PROVIDED DATA Block Start

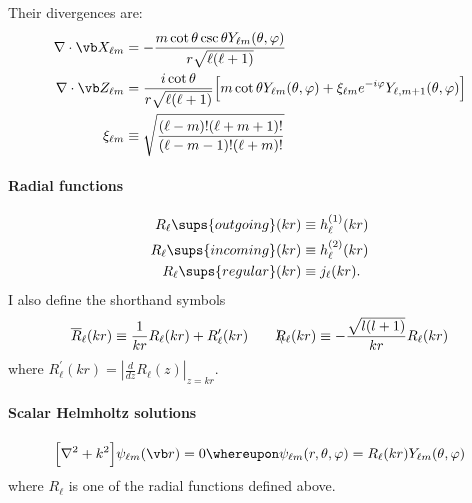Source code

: \documentclass[letterpaper]{article}
\newcommand{\lm}{_{\ell m}}
\newcommand{\RBar}{\overline{R}}
\newcommand{\RSlash}{\backslash\hspace{-0.08in}R}
\begin{document}
Their divergences are:
\begin{subequations}
\begin{align}
\nabla \cdot \vb X\lm
 &=-\frac{m\cot\theta\csc\theta Y\lm(\theta,\varphi)}
         {r\sqrt{\ell(\ell+1)}}
\\
\nabla \cdot \vb Z\lm
 &= \frac{i\cot\theta}{r \sqrt{\ell(\ell+1)}}
    \Big[ m\cot\theta Y\lm(\theta, \varphi)
          + \xi\lm e^{-i\varphi}Y_{\ell,m+1}(\theta,\varphi)
    \Big]
\\
\xi\lm&\equiv\sqrt\frac{ (\ell-m)! (\ell+m+1)!}{(\ell-m-1)!(\ell+m)!}
\end{align}
\label{XZDivergences}
\end{subequations}

\paragraph{Radial functions}
\begin{align*}
 R_\ell \sups{outgoing}(kr)  &\equiv h^{(1)}_\ell(kr) \\
 R_\ell \sups{incoming}(kr)  &\equiv h^{(2)}_\ell(kr) \\
 R_\ell \sups{regular}(kr)   &\equiv j_\ell(kr).
\end{align*}
I also define the shorthand symbols
$$ \RBar_\ell(kr)
   \equiv 
   \frac{1}{kr}R_\ell(kr) + R^\prime_\ell(kr)
   \qquad
   \RSlash_\ell(kr) \equiv -\frac{\sqrt{l(l+1)}}{kr} R_\ell(kr)
$$
where $R^\prime_\ell(kr) = \left|\frac{d}{dz}R_\ell(z)\right|_{z=kr}.$

\paragraph{Scalar Helmholtz solutions}

$$ \Big[ \nabla^2 + k^2\Big]\psi\lm(\vb r) = 0
   \whereupon
   \psi\lm(r,\theta,\varphi)=R_\ell(kr) Y_{\ell m}(\theta,\varphi)
$$
where $R_\ell$ is one of the radial functions defined above.
\end{document}
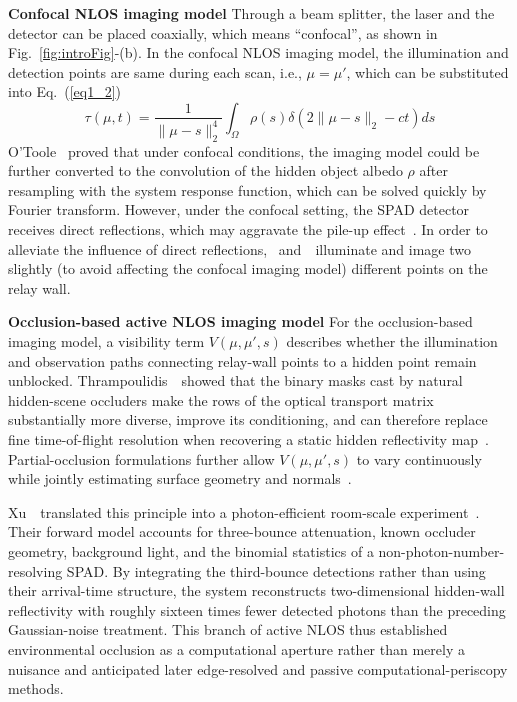 \vspace{0.8mm}
\noindent \textbf{Confocal NLOS imaging model}
Through a beam splitter, the laser and the detector can be placed coaxially, which means “confocal”, as shown in Fig.~\ref{fig:introFig}-(b). In the confocal NLOS imaging model, the illumination and detection points are same during each scan, i.e., $\mu = \mu'$, which can be substituted into Eq.~(\ref{eq1_2})
\begin{equation}
    \tau(\mu,t) =  \frac{1}{\|\mu -s\|_{2}^{4}} \int_{\Omega} \rho(s) \delta(2\|\mu -s\|_{2} -ct) ds
    \label{eq:confocal}
\end{equation}
O'Toole \etal~proved that under confocal conditions, the imaging model could be further converted to the convolution of the hidden object albedo $\rho$ after resampling with the system response function, which can be solved quickly by Fourier transform. However, under the confocal setting, the SPAD detector receives direct reflections, which may aggravate the pile-up effect~\cite{arlt_study_2013}. In order to alleviate the influence of direct reflections, \cite{wuNonLineofsightImaging2021}~and~\cite{otooleConfocalNonlineofsightImaging2018}~illuminate and image two slightly (to avoid affecting the confocal imaging model) different points on the relay wall. 

\vspace{0.8mm}
\noindent \textbf{Occlusion-based active NLOS imaging model}
For the occlusion-based imaging model, a visibility term $V(\mu,\mu',s)$ describes whether the illumination and observation paths connecting relay-wall points to a hidden point remain unblocked. Thrampoulidis~\etal~showed that the binary masks cast by natural hidden-scene occluders make the rows of the optical transport matrix substantially more diverse, improve its conditioning, and can therefore replace fine time-of-flight resolution when recovering a static hidden reflectivity map~\cite{thrampoulidisExploitingOcclusionNonLineofSight2018}. Partial-occlusion formulations further allow $V(\mu,\mu',s)$ to vary continuously while jointly estimating surface geometry and normals~\cite{heideNonlineofsightImagingPartial2017}.

Xu~\etal~translated this principle into a photon-efficient room-scale experiment~\cite{xuPhotonEfficientOcclusion2018}. Their forward model accounts for three-bounce attenuation, known occluder geometry, background light, and the binomial statistics of a non-photon-number-resolving SPAD. By integrating the third-bounce detections rather than using their arrival-time structure, the system reconstructs two-dimensional hidden-wall reflectivity with roughly sixteen times fewer detected photons than the preceding Gaussian-noise treatment. This branch of active NLOS thus established environmental occlusion as a computational aperture rather than merely a nuisance and anticipated later edge-resolved and passive computational-periscopy methods.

PROVIDED DATA Block End

* [PROBLEM DETAILS] Every record above, copied exactly and without a single picture, makes up the answer.

* [ANSWER SPACE]
Source code

: \documentclass[letterpaper]{article}
\newcommand{\lm}{_{\ell m}}
\newcommand{\RBar}{\overline{R}}
\newcommand{\RSlash}{\backslash\hspace{-0.08in}R}
\begin{document}
Their divergences are:
\begin{subequations}
\begin{align}
\nabla \cdot \vb X\lm
 &=-\frac{m\cot\theta\csc\theta Y\lm(\theta,\varphi)}
         {r\sqrt{\ell(\ell+1)}}
\\
\nabla \cdot \vb Z\lm
 &= \frac{i\cot\theta}{r \sqrt{\ell(\ell+1)}}
    \Big[ m\cot\theta Y\lm(\theta, \varphi)
          + \xi\lm e^{-i\varphi}Y_{\ell,m+1}(\theta,\varphi)
    \Big]
\\
\xi\lm&\equiv\sqrt\frac{ (\ell-m)! (\ell+m+1)!}{(\ell-m-1)!(\ell+m)!}
\end{align}
\label{XZDivergences}
\end{subequations}

\paragraph{Radial functions}
\begin{align*}
 R_\ell \sups{outgoing}(kr)  &\equiv h^{(1)}_\ell(kr) \\
 R_\ell \sups{incoming}(kr)  &\equiv h^{(2)}_\ell(kr) \\
 R_\ell \sups{regular}(kr)   &\equiv j_\ell(kr).
\end{align*}
I also define the shorthand symbols
$$ \RBar_\ell(kr)
   \equiv 
   \frac{1}{kr}R_\ell(kr) + R^\prime_\ell(kr)
   \qquad
   \RSlash_\ell(kr) \equiv -\frac{\sqrt{l(l+1)}}{kr} R_\ell(kr)
$$
where $R^\prime_\ell(kr) = \left|\frac{d}{dz}R_\ell(z)\right|_{z=kr}.$

\paragraph{Scalar Helmholtz solutions}

$$ \Big[ \nabla^2 + k^2\Big]\psi\lm(\vb r) = 0
   \whereupon
   \psi\lm(r,\theta,\varphi)=R_\ell(kr) Y_{\ell m}(\theta,\varphi)
$$
where $R_\ell$ is one of the radial functions defined above.
\end{document}
 \vspace{0.8mm}
\noindent \textbf{Confocal NLOS imaging model}
Through a beam splitter, the laser and the detector can be placed coaxially, which means “confocal”, as shown in Fig.~\ref{fig:introFig}-(b). In the confocal NLOS imaging model, the illumination and detection points are same during each scan, i.e., $\mu = \mu'$, which can be substituted into Eq.~(\ref{eq1_2})
\begin{equation}
    \tau(\mu,t) =  \frac{1}{\|\mu -s\|_{2}^{4}} \int_{\Omega} \rho(s) \delta(2\|\mu -s\|_{2} -ct) ds
    \label{eq:confocal}
\end{equation}
O'Toole \etal~proved that under confocal conditions, the imaging model could be further converted to the convolution of the hidden object albedo $\rho$ after resampling with the system response function, which can be solved quickly by Fourier transform. However, under the confocal setting, the SPAD detector receives direct reflections, which may aggravate the pile-up effect~\cite{arlt_study_2013}. In order to alleviate the influence of direct reflections, \cite{wuNonLineofsightImaging2021}~and~\cite{otooleConfocalNonlineofsightImaging2018}~illuminate and image two slightly (to avoid affecting the confocal imaging model) different points on the relay wall. 

\vspace{0.8mm}
\noindent \textbf{Occlusion-based active NLOS imaging model}
For the occlusion-based imaging model, a visibility term $V(\mu,\mu',s)$ describes whether the illumination and observation paths connecting relay-wall points to a hidden point remain unblocked. Thrampoulidis~\etal~showed that the binary masks cast by natural hidden-scene occluders make the rows of the optical transport matrix substantially more diverse, improve its conditioning, and can therefore replace fine time-of-flight resolution when recovering a static hidden reflectivity map~\cite{thrampoulidisExploitingOcclusionNonLineofSight2018}. Partial-occlusion formulations further allow $V(\mu,\mu',s)$ to vary continuously while jointly estimating surface geometry and normals~\cite{heideNonlineofsightImagingPartial2017}.

Xu~\etal~translated this principle into a photon-efficient room-scale experiment~\cite{xuPhotonEfficientOcclusion2018}. Their forward model accounts for three-bounce attenuation, known occluder geometry, background light, and the binomial statistics of a non-photon-number-resolving SPAD. By integrating the third-bounce detections rather than using their arrival-time structure, the system reconstructs two-dimensional hidden-wall reflectivity with roughly sixteen times fewer detected photons than the preceding Gaussian-noise treatment. This branch of active NLOS thus established environmental occlusion as a computational aperture rather than merely a nuisance and anticipated later edge-resolved and passive computational-periscopy methods.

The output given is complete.